======== Supplied records ========
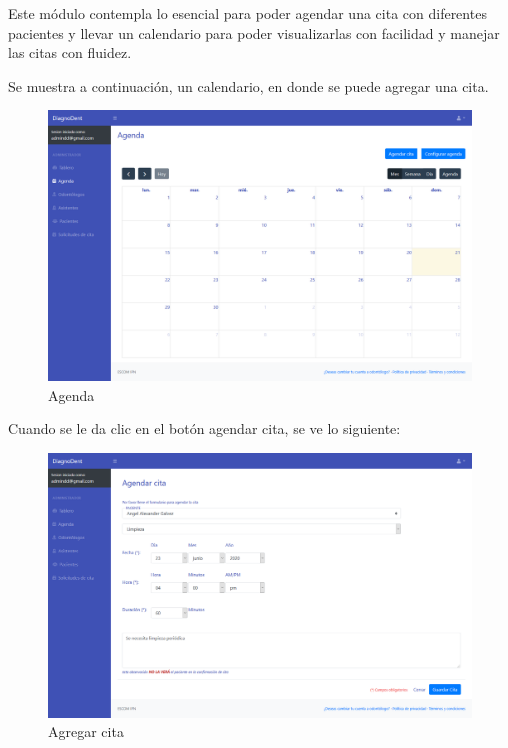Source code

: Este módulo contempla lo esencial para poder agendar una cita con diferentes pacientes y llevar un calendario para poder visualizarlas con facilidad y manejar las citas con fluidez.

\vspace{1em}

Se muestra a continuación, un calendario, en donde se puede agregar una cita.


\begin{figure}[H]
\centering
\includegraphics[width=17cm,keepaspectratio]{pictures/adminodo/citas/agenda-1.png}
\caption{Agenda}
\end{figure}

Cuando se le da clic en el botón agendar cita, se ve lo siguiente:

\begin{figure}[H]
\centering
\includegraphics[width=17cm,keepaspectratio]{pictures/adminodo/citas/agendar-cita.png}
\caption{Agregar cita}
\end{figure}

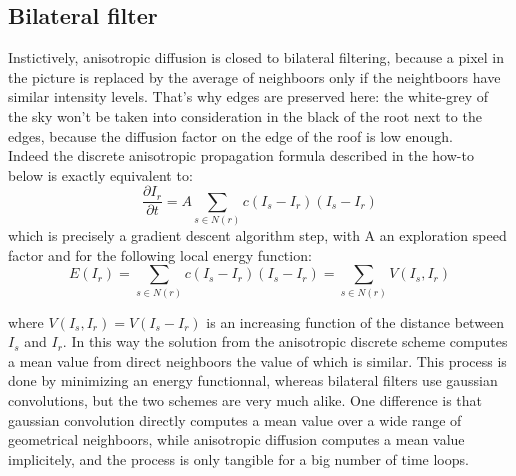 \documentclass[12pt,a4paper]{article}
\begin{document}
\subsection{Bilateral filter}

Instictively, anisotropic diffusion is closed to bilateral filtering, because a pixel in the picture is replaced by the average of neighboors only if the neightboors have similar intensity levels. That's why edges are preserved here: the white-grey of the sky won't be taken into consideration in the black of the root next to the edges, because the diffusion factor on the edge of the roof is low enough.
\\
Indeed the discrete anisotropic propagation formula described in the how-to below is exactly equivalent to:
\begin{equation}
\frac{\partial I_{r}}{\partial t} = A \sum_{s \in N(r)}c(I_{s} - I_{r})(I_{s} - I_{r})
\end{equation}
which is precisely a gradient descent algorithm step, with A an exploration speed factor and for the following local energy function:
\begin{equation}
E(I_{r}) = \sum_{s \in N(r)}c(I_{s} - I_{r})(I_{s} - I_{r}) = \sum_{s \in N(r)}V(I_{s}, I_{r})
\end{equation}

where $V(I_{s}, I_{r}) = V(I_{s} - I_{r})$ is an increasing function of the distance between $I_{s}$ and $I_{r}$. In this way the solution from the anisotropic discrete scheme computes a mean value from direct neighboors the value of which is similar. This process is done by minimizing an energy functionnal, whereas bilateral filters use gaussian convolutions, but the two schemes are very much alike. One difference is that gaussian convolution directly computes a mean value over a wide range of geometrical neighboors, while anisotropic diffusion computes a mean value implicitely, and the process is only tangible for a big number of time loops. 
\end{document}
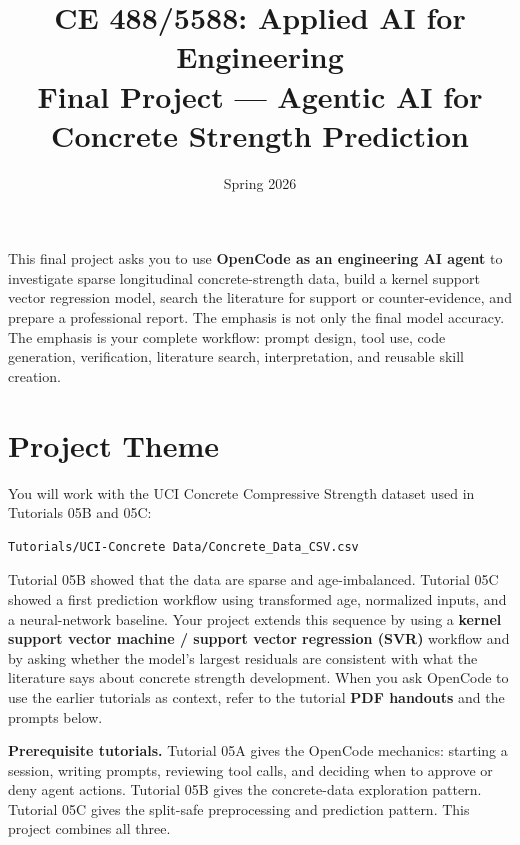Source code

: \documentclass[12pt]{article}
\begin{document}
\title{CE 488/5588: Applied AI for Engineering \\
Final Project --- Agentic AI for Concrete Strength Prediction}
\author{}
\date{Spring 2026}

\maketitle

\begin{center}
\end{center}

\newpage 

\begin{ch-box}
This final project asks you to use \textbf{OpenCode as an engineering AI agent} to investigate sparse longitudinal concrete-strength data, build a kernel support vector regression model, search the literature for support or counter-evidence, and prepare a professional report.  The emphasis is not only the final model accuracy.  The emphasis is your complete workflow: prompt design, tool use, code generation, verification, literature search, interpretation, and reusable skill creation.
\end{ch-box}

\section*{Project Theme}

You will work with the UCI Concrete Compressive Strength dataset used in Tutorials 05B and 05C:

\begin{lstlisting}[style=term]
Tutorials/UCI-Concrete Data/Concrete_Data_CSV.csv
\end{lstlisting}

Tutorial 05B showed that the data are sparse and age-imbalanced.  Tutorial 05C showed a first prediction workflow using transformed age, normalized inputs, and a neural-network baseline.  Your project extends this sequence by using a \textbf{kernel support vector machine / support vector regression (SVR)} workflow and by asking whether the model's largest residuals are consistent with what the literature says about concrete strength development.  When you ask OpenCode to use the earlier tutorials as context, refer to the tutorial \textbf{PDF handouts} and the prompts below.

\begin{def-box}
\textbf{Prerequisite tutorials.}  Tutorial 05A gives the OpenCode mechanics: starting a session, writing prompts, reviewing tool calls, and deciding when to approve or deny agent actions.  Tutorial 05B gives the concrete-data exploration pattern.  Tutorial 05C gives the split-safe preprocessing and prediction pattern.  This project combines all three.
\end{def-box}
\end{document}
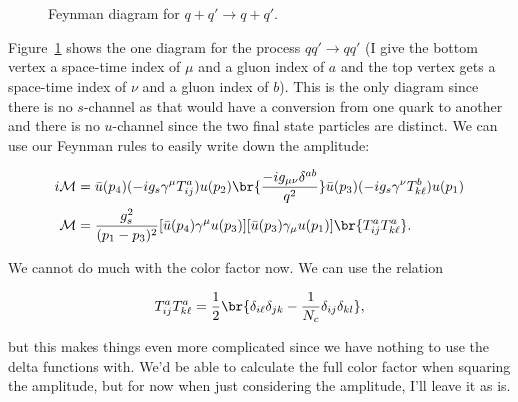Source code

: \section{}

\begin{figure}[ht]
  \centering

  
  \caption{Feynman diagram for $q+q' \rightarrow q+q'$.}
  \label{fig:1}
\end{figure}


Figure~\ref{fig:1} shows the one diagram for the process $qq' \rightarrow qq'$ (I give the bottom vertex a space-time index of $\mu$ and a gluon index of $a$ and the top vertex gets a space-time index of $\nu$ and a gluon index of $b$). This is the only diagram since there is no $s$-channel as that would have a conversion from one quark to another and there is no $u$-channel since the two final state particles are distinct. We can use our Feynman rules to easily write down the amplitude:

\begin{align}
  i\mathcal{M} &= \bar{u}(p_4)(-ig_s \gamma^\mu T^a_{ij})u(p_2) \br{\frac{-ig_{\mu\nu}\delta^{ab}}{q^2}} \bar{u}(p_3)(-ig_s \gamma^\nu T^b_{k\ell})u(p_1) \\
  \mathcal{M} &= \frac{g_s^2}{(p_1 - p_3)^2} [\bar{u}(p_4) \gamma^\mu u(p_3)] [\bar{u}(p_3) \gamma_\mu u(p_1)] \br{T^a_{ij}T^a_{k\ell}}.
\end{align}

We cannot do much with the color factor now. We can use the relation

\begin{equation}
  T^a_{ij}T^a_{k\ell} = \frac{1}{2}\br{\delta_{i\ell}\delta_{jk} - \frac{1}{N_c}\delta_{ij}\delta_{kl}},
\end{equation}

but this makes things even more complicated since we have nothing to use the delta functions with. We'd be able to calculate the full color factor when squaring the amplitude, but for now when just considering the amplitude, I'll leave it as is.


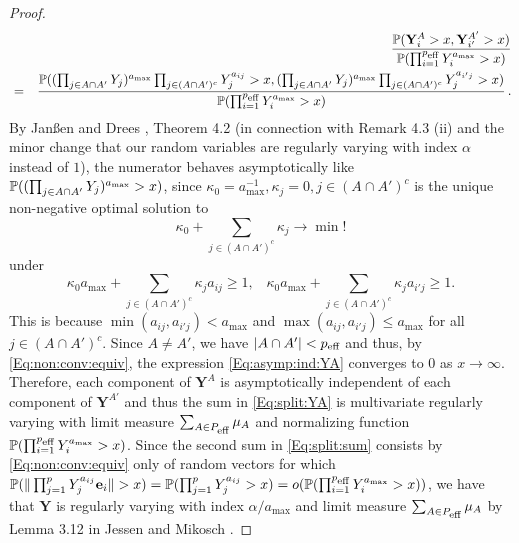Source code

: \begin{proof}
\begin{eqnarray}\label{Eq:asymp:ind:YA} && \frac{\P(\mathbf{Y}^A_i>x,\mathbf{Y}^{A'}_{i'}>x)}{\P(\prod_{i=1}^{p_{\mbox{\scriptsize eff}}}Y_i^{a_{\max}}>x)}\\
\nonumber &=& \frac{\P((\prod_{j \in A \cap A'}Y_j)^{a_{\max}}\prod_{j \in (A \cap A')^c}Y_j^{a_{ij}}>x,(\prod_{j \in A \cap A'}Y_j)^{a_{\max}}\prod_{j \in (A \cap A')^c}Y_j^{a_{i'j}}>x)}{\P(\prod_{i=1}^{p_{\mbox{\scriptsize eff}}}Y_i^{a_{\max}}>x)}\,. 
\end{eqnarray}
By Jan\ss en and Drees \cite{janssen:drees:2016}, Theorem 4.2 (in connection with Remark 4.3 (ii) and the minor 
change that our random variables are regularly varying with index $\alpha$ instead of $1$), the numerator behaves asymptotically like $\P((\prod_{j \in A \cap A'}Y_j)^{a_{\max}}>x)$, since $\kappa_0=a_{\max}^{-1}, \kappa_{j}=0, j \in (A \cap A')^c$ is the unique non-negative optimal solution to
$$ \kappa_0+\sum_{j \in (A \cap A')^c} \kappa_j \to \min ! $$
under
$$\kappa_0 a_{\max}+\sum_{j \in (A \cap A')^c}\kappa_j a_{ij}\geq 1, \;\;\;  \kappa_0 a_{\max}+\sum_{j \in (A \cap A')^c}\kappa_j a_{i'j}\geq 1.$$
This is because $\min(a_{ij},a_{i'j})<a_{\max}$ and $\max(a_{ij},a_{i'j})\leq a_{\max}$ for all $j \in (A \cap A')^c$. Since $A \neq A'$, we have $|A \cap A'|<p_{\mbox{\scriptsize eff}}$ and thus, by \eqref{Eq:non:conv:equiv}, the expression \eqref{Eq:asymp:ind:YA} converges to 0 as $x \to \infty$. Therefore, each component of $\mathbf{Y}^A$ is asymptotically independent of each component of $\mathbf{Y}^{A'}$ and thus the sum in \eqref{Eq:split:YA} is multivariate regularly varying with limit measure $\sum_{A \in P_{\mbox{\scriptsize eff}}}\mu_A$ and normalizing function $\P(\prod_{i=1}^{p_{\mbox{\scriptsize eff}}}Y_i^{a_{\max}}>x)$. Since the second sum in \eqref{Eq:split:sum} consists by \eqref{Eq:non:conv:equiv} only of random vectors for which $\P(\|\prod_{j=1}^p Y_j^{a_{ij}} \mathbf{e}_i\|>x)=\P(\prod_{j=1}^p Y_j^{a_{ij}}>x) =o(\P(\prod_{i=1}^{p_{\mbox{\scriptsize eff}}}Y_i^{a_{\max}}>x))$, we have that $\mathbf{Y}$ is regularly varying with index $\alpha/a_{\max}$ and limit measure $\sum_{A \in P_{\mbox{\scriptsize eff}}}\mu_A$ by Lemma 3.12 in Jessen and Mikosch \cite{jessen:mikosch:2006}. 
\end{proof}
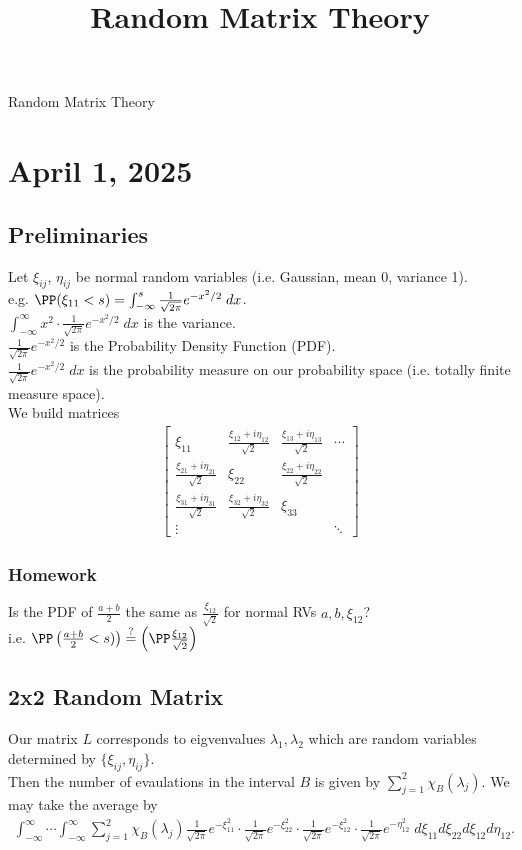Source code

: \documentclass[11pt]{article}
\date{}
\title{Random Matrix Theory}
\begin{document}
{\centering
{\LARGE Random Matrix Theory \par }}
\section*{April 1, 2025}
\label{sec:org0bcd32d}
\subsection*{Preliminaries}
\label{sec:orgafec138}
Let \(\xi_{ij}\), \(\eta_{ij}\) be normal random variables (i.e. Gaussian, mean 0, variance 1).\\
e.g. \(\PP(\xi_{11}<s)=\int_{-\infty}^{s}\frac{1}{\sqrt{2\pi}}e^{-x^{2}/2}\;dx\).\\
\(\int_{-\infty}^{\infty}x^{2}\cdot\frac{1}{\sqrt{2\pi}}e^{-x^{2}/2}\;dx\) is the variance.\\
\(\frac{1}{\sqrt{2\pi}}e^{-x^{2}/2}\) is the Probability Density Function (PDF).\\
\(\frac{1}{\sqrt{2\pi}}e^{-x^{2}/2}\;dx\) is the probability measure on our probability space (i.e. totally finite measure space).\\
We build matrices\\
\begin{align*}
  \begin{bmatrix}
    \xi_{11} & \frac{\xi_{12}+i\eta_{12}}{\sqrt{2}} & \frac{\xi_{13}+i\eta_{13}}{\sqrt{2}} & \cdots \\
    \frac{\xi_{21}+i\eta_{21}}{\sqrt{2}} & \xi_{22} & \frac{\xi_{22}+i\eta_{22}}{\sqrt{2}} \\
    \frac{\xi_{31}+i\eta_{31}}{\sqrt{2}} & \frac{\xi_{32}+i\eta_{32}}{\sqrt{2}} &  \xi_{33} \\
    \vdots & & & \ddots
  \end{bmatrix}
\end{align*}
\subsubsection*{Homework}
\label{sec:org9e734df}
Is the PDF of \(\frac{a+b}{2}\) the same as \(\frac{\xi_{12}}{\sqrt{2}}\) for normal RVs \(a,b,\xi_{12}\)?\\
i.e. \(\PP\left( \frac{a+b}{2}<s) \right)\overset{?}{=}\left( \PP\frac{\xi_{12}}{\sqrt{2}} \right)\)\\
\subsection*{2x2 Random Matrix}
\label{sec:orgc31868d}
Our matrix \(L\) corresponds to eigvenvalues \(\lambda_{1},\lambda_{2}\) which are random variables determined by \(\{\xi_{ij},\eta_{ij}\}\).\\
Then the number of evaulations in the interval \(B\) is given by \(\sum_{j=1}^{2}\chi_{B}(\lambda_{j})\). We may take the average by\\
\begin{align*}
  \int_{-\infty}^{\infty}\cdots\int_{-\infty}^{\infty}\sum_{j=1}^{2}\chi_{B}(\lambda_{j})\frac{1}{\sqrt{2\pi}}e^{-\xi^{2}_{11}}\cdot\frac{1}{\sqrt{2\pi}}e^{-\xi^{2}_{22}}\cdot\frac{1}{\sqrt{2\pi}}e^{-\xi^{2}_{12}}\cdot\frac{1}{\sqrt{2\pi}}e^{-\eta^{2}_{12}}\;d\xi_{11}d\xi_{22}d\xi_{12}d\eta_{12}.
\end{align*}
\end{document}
========
The lines in the entries above that carry the word "color" must be copied.

» Solution to this exercise:
We cannot do much with the color factor now. We can use the relation
but this makes things even more complicated since we have nothing to use the delta functions with. We'd be able to calculate the full color factor when squaring the amplitude, but for now when just considering the amplitude, I'll leave it as is.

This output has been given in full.